Assigned task »
Write each line below back out exactly, omitting its pictures.

Records shown »

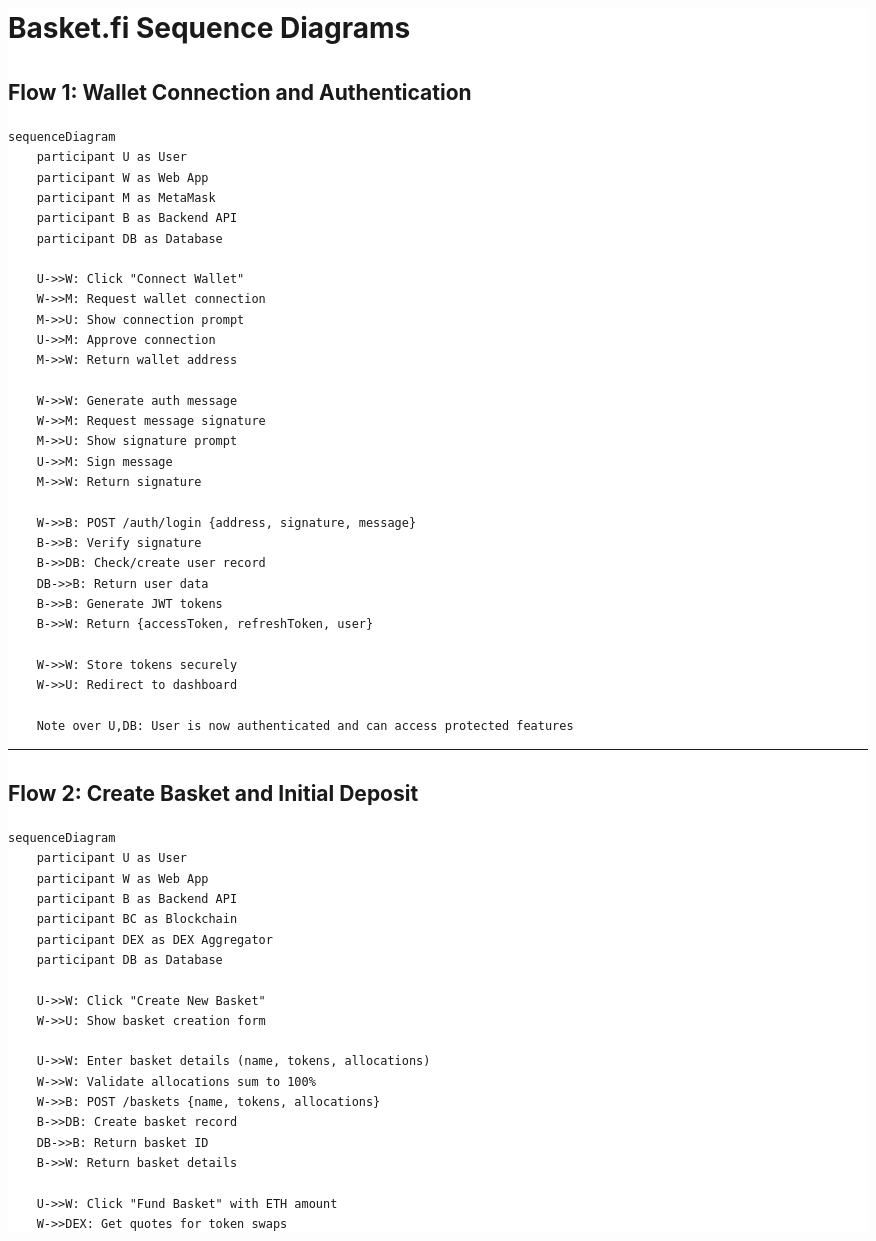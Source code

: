 # Basket.fi Sequence Diagrams

## Flow 1: Wallet Connection and Authentication

```mermaid
sequenceDiagram
    participant U as User
    participant W as Web App
    participant M as MetaMask
    participant B as Backend API
    participant DB as Database

    U->>W: Click "Connect Wallet"
    W->>M: Request wallet connection
    M->>U: Show connection prompt
    U->>M: Approve connection
    M->>W: Return wallet address
    
    W->>W: Generate auth message
    W->>M: Request message signature
    M->>U: Show signature prompt
    U->>M: Sign message
    M->>W: Return signature
    
    W->>B: POST /auth/login {address, signature, message}
    B->>B: Verify signature
    B->>DB: Check/create user record
    DB->>B: Return user data
    B->>B: Generate JWT tokens
    B->>W: Return {accessToken, refreshToken, user}
    
    W->>W: Store tokens securely
    W->>U: Redirect to dashboard
    
    Note over U,DB: User is now authenticated and can access protected features
```

---

## Flow 2: Create Basket and Initial Deposit

```mermaid
sequenceDiagram
    participant U as User
    participant W as Web App
    participant B as Backend API
    participant BC as Blockchain
    participant DEX as DEX Aggregator
    participant DB as Database

    U->>W: Click "Create New Basket"
    W->>U: Show basket creation form
    
    U->>W: Enter basket details (name, tokens, allocations)
    W->>W: Validate allocations sum to 100%
    W->>B: POST /baskets {name, tokens, allocations}
    B->>DB: Create basket record
    DB->>B: Return basket ID
    B->>W: Return basket details
    
    U->>W: Click "Fund Basket" with ETH amount
    W->>DEX: Get quotes for token swaps
```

Response to the task »
Source code

: # Basket.fi Sequence Diagrams

## Flow 1: Wallet Connection and Authentication

```mermaid
sequenceDiagram
    participant U as User
    participant W as Web App
    participant M as MetaMask
    participant B as Backend API
    participant DB as Database

    U->>W: Click "Connect Wallet"
    W->>M: Request wallet connection
    M->>U: Show connection prompt
    U->>M: Approve connection
    M->>W: Return wallet address
    
    W->>W: Generate auth message
    W->>M: Request message signature
    M->>U: Show signature prompt
    U->>M: Sign message
    M->>W: Return signature
    
    W->>B: POST /auth/login {address, signature, message}
    B->>B: Verify signature
    B->>DB: Check/create user record
    DB->>B: Return user data
    B->>B: Generate JWT tokens
    B->>W: Return {accessToken, refreshToken, user}
    
    W->>W: Store tokens securely
    W->>U: Redirect to dashboard
    
    Note over U,DB: User is now authenticated and can access protected features
```

---

## Flow 2: Create Basket and Initial Deposit

```mermaid
sequenceDiagram
    participant U as User
    participant W as Web App
    participant B as Backend API
    participant BC as Blockchain
    participant DEX as DEX Aggregator
    participant DB as Database

    U->>W: Click "Create New Basket"
    W->>U: Show basket creation form
    
    U->>W: Enter basket details (name, tokens, allocations)
    W->>W: Validate allocations sum to 100%
    W->>B: POST /baskets {name, tokens, allocations}
    B->>DB: Create basket record
    DB->>B: Return basket ID
    B->>W: Return basket details
    
    U->>W: Click "Fund Basket" with ETH amount
    W->>DEX: Get quotes for token swaps
```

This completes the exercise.